Answer-first: Replace MySQL manual sharding with TiDB: TiKV, Raft consensus, Percolator ACID, TiFlash HTAP, and a step-by-step DM shard merge guide.

Scaling a relational database is one of the most demanding challenges in system design. As applications grow from thousands to millions of active users, the database ceases to be a simple storage engine and becomes the primary bottleneck of the entire system architecture.

In this deep dive, we will explore the architectural progression of scaling MySQL—beginning with replication topologies, stepping through the complexities and operational hazards of manual database sharding (including proxy middleware like Vitess), and evaluating NewSQL alternatives, specifically the distributed architecture of TiDB.


The Limits of Traditional MySQL Scaling

Replacing MySQL sharding means migrating from a setup where the application manually routes queries to multiple MySQL instances (based on a shard key like user_id % 4) to a single TiDB cluster that auto-partitions data internally using Raft Regions — and exposes one standard MySQL connection string to the application.

Most scaling journeys start with a single primary instance handling both read and write operations. Before jumping to Sharding, it is highly recommended to review the basic strategies in our MySQL Scalability Guide. When read volume saturates the CPU or disk bandwidth, the standard mitigation is to implement a Primary-Replica replication topology.

flowchart TD
    App[Application Server] -->|Writes| Primary[(MySQL Primary)]
    App -->|Reads| Replica1[(MySQL Replica 01)]
    App -->|Reads| Replica2[(MySQL Replica 02)]
    Primary -->|Asynchronous Replication| Replica1
    Primary -->|Asynchronous Replication| Replica2

The Primary Write Bottleneck

While read replication scales read throughput linearly by adding replica nodes, all write traffic must still go to the single primary node.

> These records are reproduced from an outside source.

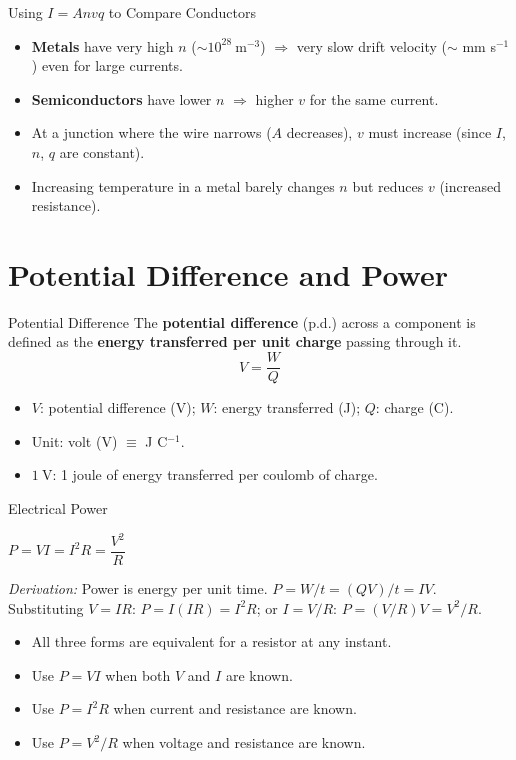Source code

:   \begin{keybox}{Using \texorpdfstring{$I = Anvq$}{I=Anvq} to Compare Conductors}
\begin{itemize}[itemsep=2pt]
  \item \textbf{Metals} have very high $n$ ($\sim 10^{28}\ \text{m}^{-3}$) $\Rightarrow$ very slow drift velocity ($\sim$ mm s$^{-1}$) even for large currents.
  \item \textbf{Semiconductors} have lower $n$ $\Rightarrow$ higher $v$ for the same current.
  \item At a junction where the wire narrows ($A$ decreases), $v$ must increase (since $I$, $n$, $q$ are constant).
  \item Increasing temperature in a metal barely changes $n$ but reduces $v$ (increased resistance).
\end{itemize}
\end{keybox}

\section{Potential Difference and Power}

\begin{definitionbox}{Potential Difference}
The \textbf{potential difference} (p.d.) across a component is defined as the \textbf{energy transferred per unit charge} passing through it.
$$V = \frac{W}{Q}$$
\begin{itemize}[itemsep=2pt]
  \item $V$: potential difference (V); \quad $W$: energy transferred (J); \quad $Q$: charge (C).
  \item Unit: volt (V) $\equiv$ J C$^{-1}$.
  \item $1\ \text{V}$: 1 joule of energy transferred per coulomb of charge.
\end{itemize}
\end{definitionbox}

\pagebreak

\begin{formulabox}{Electrical Power}
\begin{center}
\Large $P = VI = I^2R = \dfrac{V^2}{R}$
\end{center}
\vspace{0.3em}
\textit{Derivation:} Power is energy per unit time. $P = W/t = (QV)/t = IV$.
Substituting $V = IR$: $P = I(IR) = I^2R$; or $I = V/R$: $P = (V/R)V = V^2/R$.
\begin{itemize}[itemsep=2pt]
  \item All three forms are equivalent for a resistor at any instant.
  \item Use $P = VI$ when both $V$ and $I$ are known.
  \item Use $P = I^2R$ when current and resistance are known.
  \item Use $P = V^2/R$ when voltage and resistance are known.
\end{itemize}
\end{formulabox}

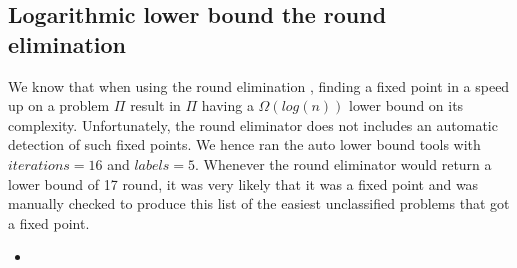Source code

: 
\subsection{Logarithmic lower bound the round elimination}
We know that when using the round elimination \cite{round-eliminator}, finding a fixed point in a speed up on a problem $\Pi$ result in $\Pi$ having a $\Omega(log(n))$ lower bound on its complexity. Unfortunately, the round eliminator does not includes an automatic detection of such fixed points. We hence ran the auto lower bound tools with $iterations = 16$ and $labels = 5$. Whenever the round eliminator would return a lower bound of 17 round, it was very likely that it was a fixed point and was manually checked to produce this list of the easiest unclassified problems that got a fixed point.
\begin{itemize}
    \item 
    
\end{itemize}
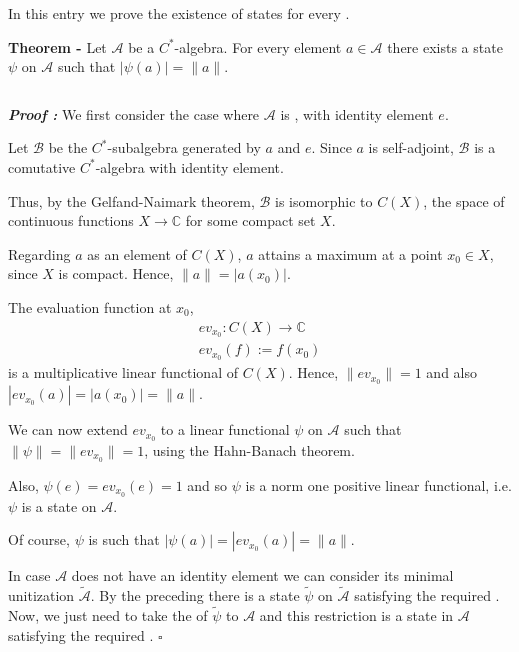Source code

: \documentclass[12pt]{article}
\begin{document}

In this entry we prove the existence of states for every .

{\bf Theorem -} Let $\mathcal{A}$ be a $C^*$-algebra. For every  element $a \in \mathcal{A}$ there exists a state $\psi$ on $\mathcal{A}$ such that $|\psi(a)|=\|a\|$.

$\;$

{\bf \emph{Proof :}} We first consider the case where $\mathcal{A}$ is , with identity element $e$.

Let $\mathcal{B}$ be the $C^*$-subalgebra generated by $a$ and $e$. Since $a$ is self-adjoint, $\mathcal{B}$ is a comutative $C^*$-algebra with identity element.

Thus, by the Gelfand-Naimark theorem, $\mathcal{B}$ is isomorphic to $C(X)$, the space of continuous functions $X \longrightarrow \mathbb{C}$ for some compact set $X$.

Regarding $a$ as an element of $C(X)$, $a$ attains a maximum at a point $x_0 \in X$, since $X$ is compact. Hence, $\|a\| = |a(x_0)|$.

The evaluation function at $x_0$,
\begin{align*}
ev_{x_0}: C(X) \longrightarrow \mathbb{C}\\
ev_{x_0}(f):= f(x_0)
\end{align*}
is a multiplicative linear functional of $C(X)$. Hence, $\|ev_{x_0}\|=1$ and also $|ev_{x_0}(a)|= |a(x_0)|=\|a\|$.

We can now extend $ev_{x_0}$ to a linear functional $\psi$ on $\mathcal{A}$ such that $\|\psi\| = \|ev_{x_0}\|=1$, using the Hahn-Banach theorem.

Also, $\psi(e) = ev_{x_0}(e)=1$ and so $\psi$ is a norm one positive linear functional, i.e. $\psi$ is a state on $\mathcal{A}$.

Of course, $\psi$ is such that $|\psi(a)| = |ev_{x_0}(a)| = \|a\|$.

In case $\mathcal{A}$ does not have an identity element we can consider its minimal unitization $\widetilde{\mathcal{A}}$. By the preceding  there is a state $\widetilde{\psi}$ on $\widetilde{\mathcal{A}}$ satisfying the required . Now, we just need to take the  of $\widetilde{\psi}$ to $\mathcal{A}$ and this restriction is a state in $\mathcal{A}$ satisfying the required . $\square$
\end{document}
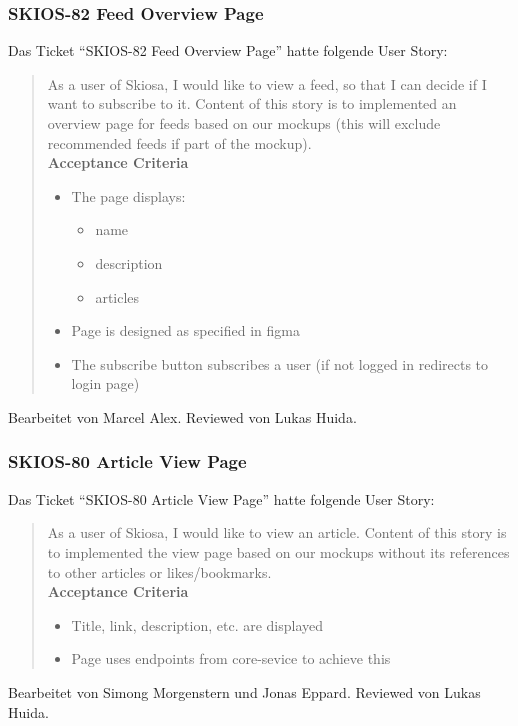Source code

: \subsubsection{SKIOS-82 Feed Overview Page}
Das Ticket \enquote{SKIOS-82 Feed Overview Page} hatte folgende User Story:
\begin{quotation}
    As a user of Skiosa, I would like to view a feed, so that I can decide if I want to subscribe to it.
    Content of this story is to implemented an overview page for feeds based on our mockups (this will exclude recommended feeds if part of the mockup). \\
\textbf{Acceptance Criteria}
\begin{itemize}
    \item The page displays: 
    \begin{itemize}
        \item name
        \item description
        \item articles
    \end{itemize}
    \item Page is designed as specified in figma
    \item The subscribe button subscribes a user (if not logged in redirects to login page)
\end{itemize}
\end{quotation}
Bearbeitet von Marcel Alex.
Reviewed von Lukas Huida.

\subsubsection{SKIOS-80 Article View Page}
Das Ticket \enquote{SKIOS-80 Article View Page} hatte folgende User Story:
\begin{quotation}
    As a user of Skiosa, I would like to view an article.
    Content of this story is to implemented the view page based on our mockups without its references to other articles or likes/bookmarks. \\
\textbf{Acceptance Criteria}
\begin{itemize}
    \item Title, link, description, etc. are displayed 
    \item Page uses endpoints from core-sevice to achieve this
\end{itemize}
\end{quotation}
Bearbeitet von Simong Morgenstern und Jonas Eppard.
Reviewed von Lukas Huida.


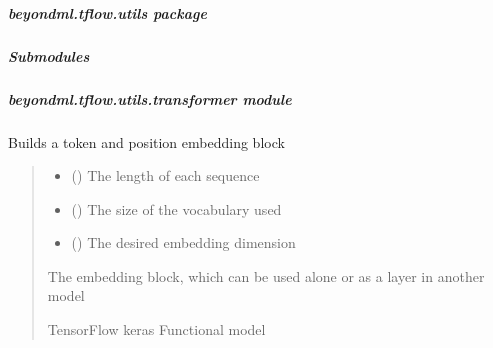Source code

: \documentclass[letterpaper,10pt,english]{sphinxmanual}
\begin{document}
\sphinxstepscope


\subparagraph{beyondml.tflow.utils package}
\label{\detokenize{beyondml.tflow.utils:beyondml-tflow-utils-package}}\label{\detokenize{beyondml.tflow.utils::doc}}

\subparagraph{Submodules}
\label{\detokenize{beyondml.tflow.utils:submodules}}

\subparagraph{beyondml.tflow.utils.transformer module}
\label{\detokenize{beyondml.tflow.utils:module-beyondml.tflow.utils.transformer}}\label{\detokenize{beyondml.tflow.utils:beyondml-tflow-utils-transformer-module}}

\begin{fulllineitems}
\label{\detokenize{beyondml.tflow.utils:beyondml.tflow.utils.transformer.build_token_position_embedding_block}}
\pysigstartsignatures
{}
\pysigstopsignatures
\sphinxAtStartPar
Builds a token and position embedding block
\begin{quote}\begin{description}
\begin{itemize}
\item {} 
\sphinxAtStartPar
{} () \textendash{} The length of each sequence

\item {} 
\sphinxAtStartPar
{} () \textendash{} The size of the vocabulary used

\item {} 
\sphinxAtStartPar
{} () \textendash{} The desired embedding dimension

\end{itemize}

\sphinxAtStartPar
{} \textendash{} The embedding block, which can be used alone or
as a layer in another model

\sphinxAtStartPar
TensorFlow keras Functional model

\end{description}\end{quote}

\end{fulllineitems}
\end{document}
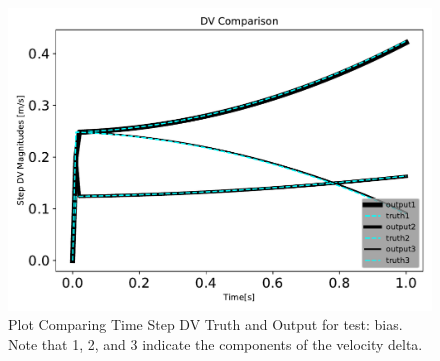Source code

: \begin{figure}[htbp]\centerline{\includegraphics[height=0.7\textwidth, keepaspectratio]{AutoTeX/biasDVcomparison}}\caption{Plot Comparing Time Step DV Truth and Output for test: bias. Note that 1, 2, and 3 indicate the components of the velocity delta.}\label{fig:biasDVcomparison}\end{figure}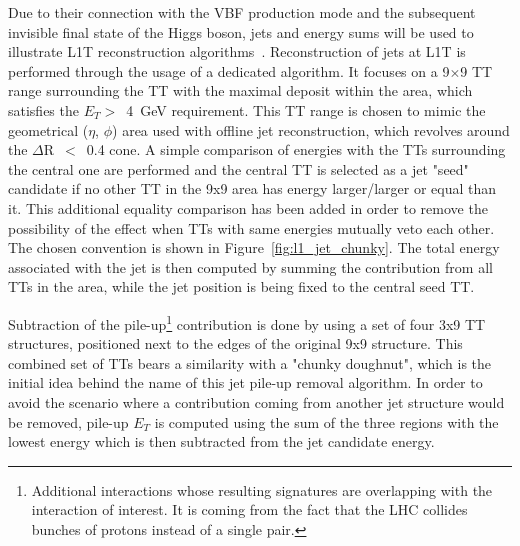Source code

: \hspace{10pt} Due to their connection with the VBF production mode and the subsequent invisible final state of the Higgs boson, jets and energy sums will be used to illustrate L1T reconstruction algorithms~\cite{cms:l1_paper}\cite{Antoni}. Reconstruction of jets at L1T is performed through the usage of a dedicated algorithm. It focuses on a 9$\times$9 TT range surrounding the TT with the maximal deposit within the area, which satisfies the $E_T>$~4~GeV requirement. This TT range is chosen to mimic the geometrical ($\eta$, $\phi$) area used with offline jet reconstruction, which revolves around the $\Delta$R~$<$~0.4 cone. A simple comparison of energies with the TTs surrounding the central one are performed and the central TT is selected as a jet "seed" candidate if no other TT in the 9x9 area has energy larger/larger or equal than it. This additional equality comparison has been added in order to remove the possibility of the effect when TTs with same energies mutually veto each other. The chosen convention is shown in Figure~\ref{fig:l1_jet_chunky}. The total energy associated with the jet is then computed by summing the contribution from all TTs in the area, while the jet position is being fixed to the central seed TT. 

\hspace{10pt} Subtraction of the pile-up\footnote{Additional interactions whose resulting signatures are overlapping with the interaction of interest. It is coming from the fact that the LHC collides bunches of protons instead of a single pair.} contribution is done by using a set of four 3x9 TT structures, positioned next to the edges of the original 9x9 structure. This combined set of TTs bears a similarity with a "chunky doughnut", which is the initial idea behind the name of this jet pile-up removal algorithm. In order to avoid the scenario where a contribution coming from another jet structure would be removed, pile-up $E_T$ is computed using the sum of the three regions with the lowest energy which is then subtracted from the jet candidate energy.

The primary becomes a write bottleneck because:

  • Single Point of Mutations: All modifications must be serialized and written to the primary’s InnoDB table spaces and doublewrite buffers.
  • Vertical Ceiling: To handle more write transactions per second (TPS), you must upgrade the primary node’s hardware (e.g., adding CPU cores, increasing RAM, and moving to higher-IOPS NVMe SSDs). This vertical scaling quickly hits a steep cost-to-performance curve, capped by physical hardware constraints.

Replication Lag and the Single-Threaded Applier

The most significant operational risk in a replicated setup is replication lag—the delay between a transaction committing on the primary and being applied on a replica. Replicas process changes through a two-step log transport:

  1. The replica’s I/O Thread reads binary logs (binlogs) from the primary and writes them to local relay logs.
  2. The replica’s SQL Thread reads transactions from the relay logs and applies them to the local database.

Historically, the SQL Thread was single-threaded. If a replica was configured to run updates serially, a single long-running query or bulk operation on the primary would block all subsequent transactions in the queue.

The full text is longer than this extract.